Work instructions :: Copy exactly, please, each line of the data below until the line that contains "This method adds one edge $e \in C" has been copied, beginning at the top.

Collected data
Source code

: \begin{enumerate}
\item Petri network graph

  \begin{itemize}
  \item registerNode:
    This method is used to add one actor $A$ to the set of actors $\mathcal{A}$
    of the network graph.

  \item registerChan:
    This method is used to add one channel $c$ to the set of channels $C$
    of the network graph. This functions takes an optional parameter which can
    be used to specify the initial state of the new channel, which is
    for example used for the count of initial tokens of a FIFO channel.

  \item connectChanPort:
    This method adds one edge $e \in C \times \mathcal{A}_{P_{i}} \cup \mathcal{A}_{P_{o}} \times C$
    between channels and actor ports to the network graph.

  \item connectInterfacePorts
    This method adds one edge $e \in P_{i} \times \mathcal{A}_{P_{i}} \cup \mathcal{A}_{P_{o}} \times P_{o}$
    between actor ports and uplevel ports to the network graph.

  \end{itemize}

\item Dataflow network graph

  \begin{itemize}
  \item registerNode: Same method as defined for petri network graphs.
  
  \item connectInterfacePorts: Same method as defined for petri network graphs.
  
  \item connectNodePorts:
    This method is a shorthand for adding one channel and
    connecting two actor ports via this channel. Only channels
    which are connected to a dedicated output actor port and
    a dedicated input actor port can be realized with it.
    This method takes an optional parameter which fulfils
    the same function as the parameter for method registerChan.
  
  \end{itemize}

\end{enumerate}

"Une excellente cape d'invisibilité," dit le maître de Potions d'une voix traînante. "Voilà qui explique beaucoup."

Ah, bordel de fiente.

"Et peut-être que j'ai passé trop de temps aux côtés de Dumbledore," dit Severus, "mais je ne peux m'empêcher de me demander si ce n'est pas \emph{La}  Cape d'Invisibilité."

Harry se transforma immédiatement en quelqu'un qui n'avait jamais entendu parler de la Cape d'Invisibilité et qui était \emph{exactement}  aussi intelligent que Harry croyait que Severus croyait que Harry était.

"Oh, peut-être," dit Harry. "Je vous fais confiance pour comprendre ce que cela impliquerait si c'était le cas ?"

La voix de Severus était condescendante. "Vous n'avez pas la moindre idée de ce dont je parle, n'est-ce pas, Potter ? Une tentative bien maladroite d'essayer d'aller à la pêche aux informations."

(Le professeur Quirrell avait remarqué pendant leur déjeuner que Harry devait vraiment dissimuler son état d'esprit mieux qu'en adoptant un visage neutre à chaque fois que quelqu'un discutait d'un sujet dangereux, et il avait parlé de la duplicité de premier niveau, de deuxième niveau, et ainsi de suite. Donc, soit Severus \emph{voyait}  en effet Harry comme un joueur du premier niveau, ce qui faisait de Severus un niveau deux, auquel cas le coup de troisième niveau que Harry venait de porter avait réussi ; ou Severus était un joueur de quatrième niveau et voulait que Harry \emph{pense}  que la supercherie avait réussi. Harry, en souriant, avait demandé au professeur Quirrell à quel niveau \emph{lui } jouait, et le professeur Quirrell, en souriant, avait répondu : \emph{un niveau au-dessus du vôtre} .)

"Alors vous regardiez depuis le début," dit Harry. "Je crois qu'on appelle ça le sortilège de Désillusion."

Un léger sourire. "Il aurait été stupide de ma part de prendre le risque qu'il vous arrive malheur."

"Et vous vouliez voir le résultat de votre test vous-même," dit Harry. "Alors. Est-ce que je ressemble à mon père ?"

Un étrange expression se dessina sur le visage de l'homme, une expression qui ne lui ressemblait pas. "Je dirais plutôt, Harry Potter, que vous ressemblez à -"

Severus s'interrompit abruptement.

Result of the exercise ::
Source code

: \begin{enumerate}
\item Petri network graph

  \begin{itemize}
  \item registerNode:
    This method is used to add one actor $A$ to the set of actors $\mathcal{A}$
    of the network graph.

  \item registerChan:
    This method is used to add one channel $c$ to the set of channels $C$
    of the network graph. This functions takes an optional parameter which can
    be used to specify the initial state of the new channel, which is
    for example used for the count of initial tokens of a FIFO channel.

  \item connectChanPort:
    This method adds one edge $e \in C \times \mathcal{A}_{P_{i}} \cup \mathcal{A}_{P_{o}} \times C$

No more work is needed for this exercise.